[slurm-users] Ubuntu20.03 - DRAIN state with SMT in node capabilities
Sven Duscha
sven.duscha at tum.de
Wed Nov 24 17:13:30 UTC 2021
Dear all,
in our research we use a small cluster of PowerEdge R720 servers. Those
have two sockets and are equipped with 2 Intel(R) Xeon(R) CPU E5-2650 v2
@ 2.60GHz processors and 256GB each.
For a long time we used CentOS-7.8 as OS, I tried Debian10 and
Ubuntu-20.04 LTS, wher the latter is the preferred OS to go on with. So,
I would want to reinstall the other nodes all with Ubuntu-20.04.

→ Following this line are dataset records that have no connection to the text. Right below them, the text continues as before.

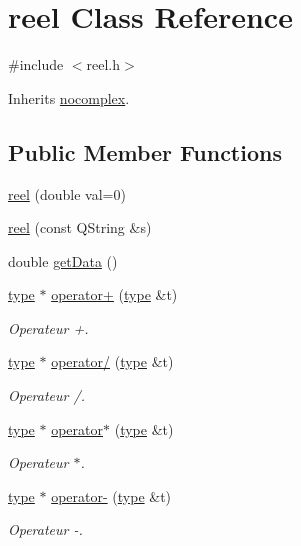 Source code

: \hypertarget{classreel}{\section{reel Class Reference}
\label{classreel}
}


{\ttfamily \#include $<$reel.\-h$>$}



Inherits \hyperlink{classnocomplex}{nocomplex}.

\subsection*{Public Member Functions}
\begin{DoxyCompactItemize}
\item 
\hyperlink{classreel_af400a93dfd7cfa7447f8751ab32c48fc}{reel} (double val=0)
\item 
\hyperlink{classreel_a6399912ce32c14c918ce5b6fb0b294dc}{reel} (const Q\-String \&s)
\item 
double \hyperlink{classreel_ad1d16e6ce54fc6b8844757a8f04300ca}{get\-Data} ()
\item 
\hyperlink{classtype}{type} $\ast$ \hyperlink{classreel_af2ae884e68ab28b286cf9940f05f59d9}{operator+} (\hyperlink{classtype}{type} \&t)
\begin{DoxyCompactList}\small\item\em Operateur +. \end{DoxyCompactList}\item 
\hyperlink{classtype}{type} $\ast$ \hyperlink{classreel_a3bc55f29b377547040d47be018b73fe6}{operator/} (\hyperlink{classtype}{type} \&t)
\begin{DoxyCompactList}\small\item\em Operateur /. \end{DoxyCompactList}\item 
\hyperlink{classtype}{type} $\ast$ \hyperlink{classreel_a044791a71fd9926cbedf3f19f6eea122}{operator$\ast$} (\hyperlink{classtype}{type} \&t)
\begin{DoxyCompactList}\small\item\em Operateur $\ast$. \end{DoxyCompactList}\item 
\hyperlink{classtype}{type} $\ast$ \hyperlink{classreel_a9cd96b762004392eda5216262201322c}{operator-\/} (\hyperlink{classtype}{type} \&t)
\begin{DoxyCompactList}\small\item\em Operateur -\/. \end{DoxyCompactList}\item 

\end{DoxyCompactItemize}

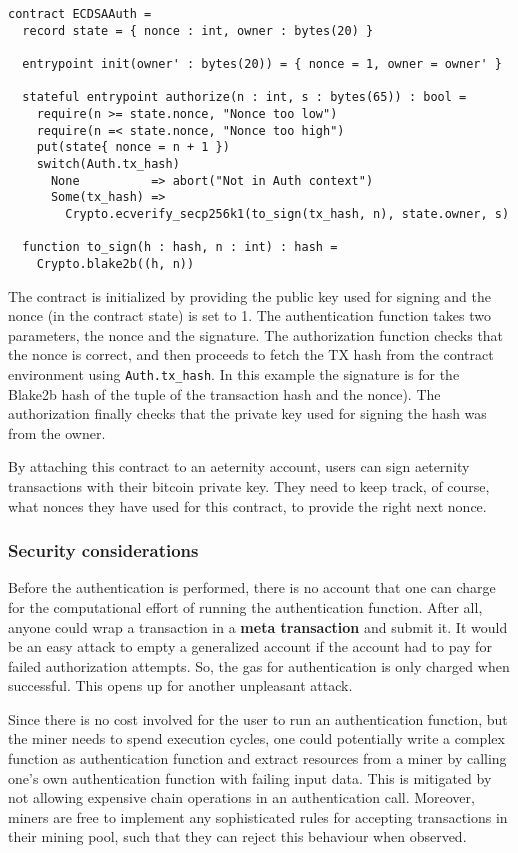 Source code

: \begin{verbatim}
contract ECDSAAuth =
  record state = { nonce : int, owner : bytes(20) }

  entrypoint init(owner' : bytes(20)) = { nonce = 1, owner = owner' }

  stateful entrypoint authorize(n : int, s : bytes(65)) : bool =
    require(n >= state.nonce, "Nonce too low")
    require(n =< state.nonce, "Nonce too high")
    put(state{ nonce = n + 1 })
    switch(Auth.tx_hash)
      None          => abort("Not in Auth context")
      Some(tx_hash) =>
        Crypto.ecverify_secp256k1(to_sign(tx_hash, n), state.owner, s)

  function to_sign(h : hash, n : int) : hash =
    Crypto.blake2b((h, n))

\end{verbatim}

The contract is initialized by providing the public key used for
signing and the nonce (in the contract state) is set to 1. The
authentication function takes two parameters, the nonce and the signature.
The authorization function checks that the nonce is correct, and then
proceeds to fetch the TX hash from the contract environment using
\verb+Auth.tx_hash+. In this example the signature is for the Blake2b
hash of the tuple of the transaction hash and the nonce). The
authorization finally checks that the private key used for signing the
hash was from the owner.


By attaching this contract to an aeternity account, users can sign
aeternity transactions with their bitcoin private key. They need to
keep track, of course, what nonces they have used for this contract,
to provide the right next nonce.

\subsubsection{Security considerations}

Before the authentication is performed, there is no account that one
can charge for the computational effort of running the authentication
function. After all, anyone could wrap a transaction in a \textbf{meta
  transaction} and submit it. It would be an easy attack to empty a
generalized account if the account had to pay for failed authorization
attempts. So, the gas for authentication is only charged when
successful. This opens up for another unpleasant attack.

Since there is no cost involved for the user to run an authentication
function, but the miner needs to spend execution cycles, one could
potentially write a complex function as authentication function and
extract resources from a miner by calling one's own authentication
function with failing input data. This is mitigated by not allowing
expensive chain operations in an authentication call. Moreover, miners
are free to implement any sophisticated rules for accepting
transactions in their mining pool, such that they can reject this
behaviour when observed.


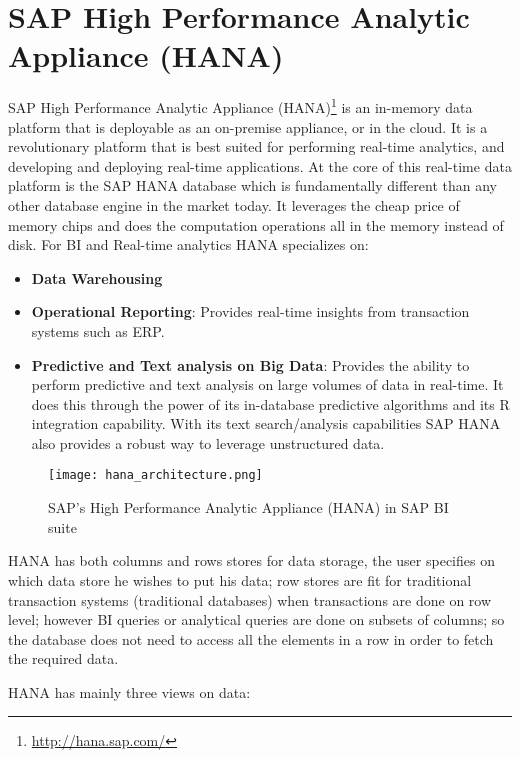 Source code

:\section{SAP High Performance Analytic Appliance (HANA)}

SAP High Performance Analytic Appliance (HANA)\footnote{\url{http://hana.sap.com/}} is an in-memory data platform that is deployable as an on-premise appliance, or in the cloud. It is a revolutionary platform that is best suited for performing real-time analytics, and developing and deploying real-time applications. At the core of this real-time data platform is the SAP HANA database which is fundamentally different than any other database engine in the market today. It leverages the cheap price of memory chips and does the computation operations all in the memory instead of disk. For BI and Real-time analytics HANA specializes on:

\begin{itemize}
	\item \textbf{Data Warehousing}
	\item \textbf{Operational Reporting}: Provides real-time insights from transaction systems such as ERP.
	\item \textbf{Predictive and Text analysis on Big Data}: Provides the ability to perform predictive and text analysis on large volumes of data in real-time. It does this through the power of its in-database predictive algorithms and its R integration capability. With its text search/analysis capabilities SAP HANA also provides a robust way to leverage unstructured data.
\end{itemize}

\begin{figure}[ht]
\centering
	\texttt{[image: hana\_architecture.png]}
	\caption{SAP's High Performance Analytic Appliance (HANA) in SAP BI suite}
	\label{fig:hana_architecture}
\end{figure}

HANA has both columns and rows stores for data storage, the user specifies on which data store he wishes to put his data; row stores are fit for traditional transaction systems (traditional databases) when transactions are done on row level; however BI queries or analytical queries are done on subsets of columns; so the database does not need to access all the elements in a row in order to fetch the required data.

HANA has mainly three views on data:

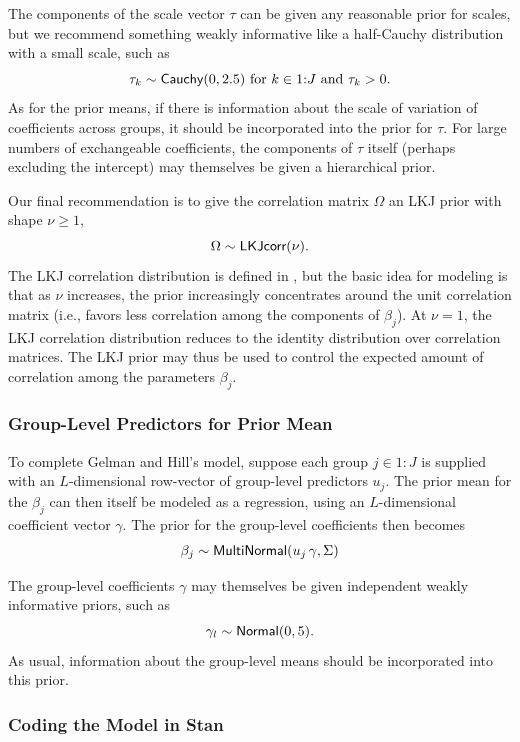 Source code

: The components of the scale vector $\tau$ can be given any reasonable
prior for scales, but we recommend something weakly informative like a
half-Cauchy distribution with a small scale, such as
\[
\tau_k \sim \distro{Cauchy}(0, 2.5) 
\mbox{ for } k \in 1{:}J \mbox{ and  } \tau_k > 0.
\]
As for the prior means, if there is information about the scale of
variation of coefficients across groups, it should be incorporated
into the prior for $\tau$.  For large numbers of exchangeable
coefficients, the components of $\tau$ itself (perhaps excluding the
intercept) may themselves be given a hierarchical prior.

Our final recommendation is to give the correlation matrix $\Omega$ an
LKJ prior with shape $\nu \geq 1$,
\[
\Omega \sim \distro{LKJcorr}(\nu).
\]
The LKJ correlation distribution is defined in
, but the basic idea for modeling is that
as $\nu$ increases, the prior increasingly concentrates around the
unit correlation matrix (i.e., favors less correlation among the
components of $\beta_{j}$).  At $\nu = 1$, the LKJ correlation
distribution reduces to the identity distribution over correlation
matrices.  The LKJ prior may thus be used to control the expected
amount of correlation among the parameters $\beta_j$.

\subsubsection{Group-Level Predictors for Prior Mean}

To complete Gelman and Hill's model, suppose each group $j \in 1{:}J$
is supplied with an $L$-dimensional row-vector of group-level
predictors $u_j$.  The prior mean for the $\beta_j$ can then itself be
modeled as a regression, using an $L$-dimensional coefficient vector
$\gamma$.  The prior for the group-level coefficients then becomes
\[
\beta_j \sim \distro{MultiNormal}(u_j \, \gamma, \Sigma)
\]

The group-level coefficients $\gamma$ may themselves be given
independent weakly informative priors, such as
\[
\gamma_l \sim \distro{Normal}(0,5).
\] 
As usual, information about the group-level means should be
incorporated into this prior.


\subsubsection{Coding the Model in Stan}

I have the problem, that when I enable SMT in /etc/slurm/slurm.conf with
the option ThreadsPerCore=2 in the nodes' capabilities, e.g.:
NodeName=ekgen[2-7] RealMemory=250000 Sockets=2 CoresPerSocket=8
ThreadsPerCore=2 State=UNKNOWN
The Ubuntu-20.04-LTS-node quickly falls into drain state showing a state
of "Low socket*core*threads":
sinfo -lNe
Wed Nov 24 16:52:58 2021
NODELIST NODES PARTITION STATE CPUS S:C:T MEMORY TMP_DISK
WEIGHT AVAIL_FE REASON
ekgen1 1 cluster* idle 16 2:8:1 480000 0 1
(null) none
ekgen2 1 cluster* mixed 32 2:8:2 250000 0 1
(null) none
ekgen3 1 debian idle 32 2:8:2 250000 0 1
(null) none
ekgen4 1 cluster* mixed 32 2:8:2 250000 0 1
(null) none
ekgen5 1 cluster* idle 32 2:8:2 250000 0 1
(null) none
ekgen6 1 debian idle 32 2:8:2 250000 0 1
(null) none
ekgen7 1 cluster* idle 32 2:8:2 250000 0 1
(null) none
ekgen8 1 debian draining 32 2:8:2 250000 0 1
(null) Low socket*core*thre
ekgen9 1 cluster* idle 32 2:8:2 192000 0 1
(null) none
And with the error message in slurmd.log:
[2021-04-30T18:34:09.551] error: Node configuration differs from
hardware: Procs=16:32(hw) Boards=1:1(hw) SocketsPerBoard=2:2(hw)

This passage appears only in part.